→ WHAT NEEDS TO BE DONE
A complete answer retypes each of the records below precisely and includes none of the pictures.

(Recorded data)
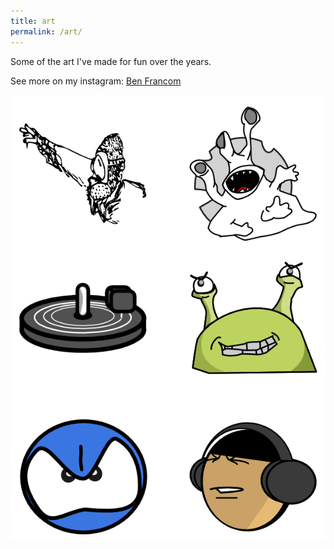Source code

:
 ```yaml
---
title: art
permalink: /art/
---
```

Some of the art I've made for fun over the years.

See more on my instagram: [Ben Francom](https://www.instagram.com/ben_francom/)

![](/content/images/2015/10/Portfolio.png)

→ RESULT OF THIS TASK
Source code

:
 ```yaml
---
title: art
permalink: /art/
---
```

Some of the art I've made for fun over the years.

See more on my instagram: [Ben Francom](https://www.instagram.com/ben_francom/)

![](/content/images/2015/10/Portfolio.png)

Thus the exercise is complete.